X
Business

Apple eyes sensor-packed augmented reality headset

More details of Apple's work on augmented reality headsets have been found in a recent patent filing.
Written by Liam Tung, Contributing Writer

Apple is rarely first to launch entirely new products, but it's got a knack for sweeping up entire categories by improving on first-mover tech as it did with the iPod, iPhone, and Apple Watch. 

Its next target is likely to be devices like Microsoft's HoloLens and Facebook's Oculus Rift headsets. As ZDNet sister site CNET reported last year, Apple has long been believed to have a headset in the works capable of augmented reality (AR) and virtual reality (VR), and which could be released as soon as 2020.  

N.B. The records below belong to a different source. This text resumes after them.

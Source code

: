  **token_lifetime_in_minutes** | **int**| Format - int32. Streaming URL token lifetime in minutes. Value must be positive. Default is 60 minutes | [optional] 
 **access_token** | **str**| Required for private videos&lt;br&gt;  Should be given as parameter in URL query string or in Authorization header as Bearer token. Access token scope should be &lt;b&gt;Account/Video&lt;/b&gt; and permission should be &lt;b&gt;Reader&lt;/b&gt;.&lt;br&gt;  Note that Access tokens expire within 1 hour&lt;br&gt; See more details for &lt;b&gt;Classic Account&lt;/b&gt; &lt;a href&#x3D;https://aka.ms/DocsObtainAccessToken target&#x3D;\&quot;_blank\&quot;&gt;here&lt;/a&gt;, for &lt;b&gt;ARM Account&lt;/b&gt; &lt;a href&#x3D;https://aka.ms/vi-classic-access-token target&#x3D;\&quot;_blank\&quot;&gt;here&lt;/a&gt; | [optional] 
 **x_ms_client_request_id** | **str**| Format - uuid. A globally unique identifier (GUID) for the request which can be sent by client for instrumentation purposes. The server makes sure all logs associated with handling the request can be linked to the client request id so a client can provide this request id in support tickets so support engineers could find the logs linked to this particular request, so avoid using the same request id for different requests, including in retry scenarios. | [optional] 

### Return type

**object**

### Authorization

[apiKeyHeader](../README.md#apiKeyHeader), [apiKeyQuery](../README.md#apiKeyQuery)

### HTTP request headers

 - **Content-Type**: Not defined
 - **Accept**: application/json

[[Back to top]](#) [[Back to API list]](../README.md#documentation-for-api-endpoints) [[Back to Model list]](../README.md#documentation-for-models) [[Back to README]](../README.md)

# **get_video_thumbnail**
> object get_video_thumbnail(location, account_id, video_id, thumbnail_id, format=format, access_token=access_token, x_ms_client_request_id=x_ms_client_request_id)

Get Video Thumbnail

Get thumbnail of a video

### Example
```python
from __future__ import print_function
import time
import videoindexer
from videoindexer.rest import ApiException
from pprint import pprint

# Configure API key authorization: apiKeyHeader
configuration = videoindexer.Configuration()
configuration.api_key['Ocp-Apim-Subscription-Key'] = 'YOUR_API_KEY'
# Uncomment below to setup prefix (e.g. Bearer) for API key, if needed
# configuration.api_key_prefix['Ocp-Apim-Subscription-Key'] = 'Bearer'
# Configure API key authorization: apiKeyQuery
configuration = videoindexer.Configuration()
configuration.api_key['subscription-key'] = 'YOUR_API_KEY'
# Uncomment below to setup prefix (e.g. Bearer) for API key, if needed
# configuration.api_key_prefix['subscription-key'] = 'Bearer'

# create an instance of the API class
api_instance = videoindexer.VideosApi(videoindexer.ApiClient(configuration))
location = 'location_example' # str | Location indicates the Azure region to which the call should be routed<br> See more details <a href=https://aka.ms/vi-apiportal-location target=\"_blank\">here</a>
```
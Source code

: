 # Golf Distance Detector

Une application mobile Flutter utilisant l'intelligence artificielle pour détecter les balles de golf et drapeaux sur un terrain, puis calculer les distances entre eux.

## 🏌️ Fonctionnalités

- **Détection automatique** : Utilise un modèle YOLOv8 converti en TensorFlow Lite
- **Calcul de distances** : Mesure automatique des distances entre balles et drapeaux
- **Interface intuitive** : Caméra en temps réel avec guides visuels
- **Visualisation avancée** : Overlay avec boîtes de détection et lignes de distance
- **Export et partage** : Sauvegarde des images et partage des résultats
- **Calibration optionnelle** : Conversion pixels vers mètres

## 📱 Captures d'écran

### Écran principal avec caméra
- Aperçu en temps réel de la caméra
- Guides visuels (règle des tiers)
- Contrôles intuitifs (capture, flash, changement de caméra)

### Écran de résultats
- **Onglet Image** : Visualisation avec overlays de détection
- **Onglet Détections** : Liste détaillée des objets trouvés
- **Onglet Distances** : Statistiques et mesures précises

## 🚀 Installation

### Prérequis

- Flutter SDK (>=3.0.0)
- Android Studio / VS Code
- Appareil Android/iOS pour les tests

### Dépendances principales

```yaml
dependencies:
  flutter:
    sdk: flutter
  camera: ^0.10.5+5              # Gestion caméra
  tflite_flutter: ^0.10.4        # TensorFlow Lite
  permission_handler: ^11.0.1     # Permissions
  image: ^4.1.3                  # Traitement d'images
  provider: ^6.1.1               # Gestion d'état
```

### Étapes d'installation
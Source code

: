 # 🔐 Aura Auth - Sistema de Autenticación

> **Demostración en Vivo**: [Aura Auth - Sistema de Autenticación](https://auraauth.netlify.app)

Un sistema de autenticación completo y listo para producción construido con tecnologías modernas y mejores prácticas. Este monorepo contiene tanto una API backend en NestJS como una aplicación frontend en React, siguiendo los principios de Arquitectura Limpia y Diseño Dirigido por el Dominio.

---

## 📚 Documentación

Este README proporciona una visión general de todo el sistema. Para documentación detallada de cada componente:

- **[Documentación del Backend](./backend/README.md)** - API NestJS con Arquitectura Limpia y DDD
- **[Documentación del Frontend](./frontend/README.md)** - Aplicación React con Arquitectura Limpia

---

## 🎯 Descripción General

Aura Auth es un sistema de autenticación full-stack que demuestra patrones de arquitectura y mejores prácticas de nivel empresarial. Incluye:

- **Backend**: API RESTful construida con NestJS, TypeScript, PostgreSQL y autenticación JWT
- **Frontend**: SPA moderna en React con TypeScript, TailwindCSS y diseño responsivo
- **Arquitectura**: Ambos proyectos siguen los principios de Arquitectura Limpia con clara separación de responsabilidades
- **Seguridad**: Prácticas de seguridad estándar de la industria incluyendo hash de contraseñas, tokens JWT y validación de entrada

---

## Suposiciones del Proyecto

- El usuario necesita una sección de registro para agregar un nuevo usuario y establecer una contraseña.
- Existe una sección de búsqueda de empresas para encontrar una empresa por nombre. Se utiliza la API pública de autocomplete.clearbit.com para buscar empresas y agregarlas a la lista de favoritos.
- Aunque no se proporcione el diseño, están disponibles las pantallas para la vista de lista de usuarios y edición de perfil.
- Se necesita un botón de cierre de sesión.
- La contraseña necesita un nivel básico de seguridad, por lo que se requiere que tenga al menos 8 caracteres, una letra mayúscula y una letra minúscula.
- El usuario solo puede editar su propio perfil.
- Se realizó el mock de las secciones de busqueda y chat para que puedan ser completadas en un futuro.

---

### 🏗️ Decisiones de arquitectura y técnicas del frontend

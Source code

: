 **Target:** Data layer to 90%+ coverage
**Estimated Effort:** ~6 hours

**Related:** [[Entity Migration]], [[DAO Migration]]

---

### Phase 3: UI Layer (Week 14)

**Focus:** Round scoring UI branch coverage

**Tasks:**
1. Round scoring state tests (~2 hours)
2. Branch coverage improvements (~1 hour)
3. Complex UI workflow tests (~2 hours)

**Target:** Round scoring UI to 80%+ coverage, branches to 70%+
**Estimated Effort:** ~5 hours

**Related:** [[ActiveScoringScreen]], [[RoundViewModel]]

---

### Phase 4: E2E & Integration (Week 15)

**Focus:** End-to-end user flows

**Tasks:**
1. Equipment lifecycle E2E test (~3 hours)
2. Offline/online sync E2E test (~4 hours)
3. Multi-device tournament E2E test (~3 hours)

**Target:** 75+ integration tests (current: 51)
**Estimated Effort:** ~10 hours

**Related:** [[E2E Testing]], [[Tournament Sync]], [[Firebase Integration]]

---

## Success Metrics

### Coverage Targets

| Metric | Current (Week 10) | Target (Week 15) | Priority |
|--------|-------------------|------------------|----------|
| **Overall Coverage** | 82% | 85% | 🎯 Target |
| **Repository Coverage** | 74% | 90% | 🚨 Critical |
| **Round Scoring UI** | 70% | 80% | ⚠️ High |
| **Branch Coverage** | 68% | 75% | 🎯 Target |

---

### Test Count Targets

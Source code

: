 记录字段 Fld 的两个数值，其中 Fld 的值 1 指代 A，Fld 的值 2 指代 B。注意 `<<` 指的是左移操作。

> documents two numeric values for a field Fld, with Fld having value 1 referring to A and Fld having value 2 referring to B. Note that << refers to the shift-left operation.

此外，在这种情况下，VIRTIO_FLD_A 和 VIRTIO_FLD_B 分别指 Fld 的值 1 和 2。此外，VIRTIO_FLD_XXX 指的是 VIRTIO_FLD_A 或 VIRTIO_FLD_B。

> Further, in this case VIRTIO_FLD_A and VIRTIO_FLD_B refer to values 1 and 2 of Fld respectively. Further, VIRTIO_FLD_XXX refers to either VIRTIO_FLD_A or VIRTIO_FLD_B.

The company has revealed some of the ideas it's been exploring in a newly-filed US patent application for sensors on an Apple head-mounted display that captures the wearer's head pose, surrounding light, gaze, hand gestures, and facial expressions including the user's eyebrows, mouth, and jaw movements. 

It would be combined with multiple "world-facing" or outward-facing sensors that would collect information about the user's environment, including depth information, and then render those images in the user's display. 

SEE: Mixed reality in business (ZDNet/TechRepublic special feature) | Download the free PDF version (TechRepublic)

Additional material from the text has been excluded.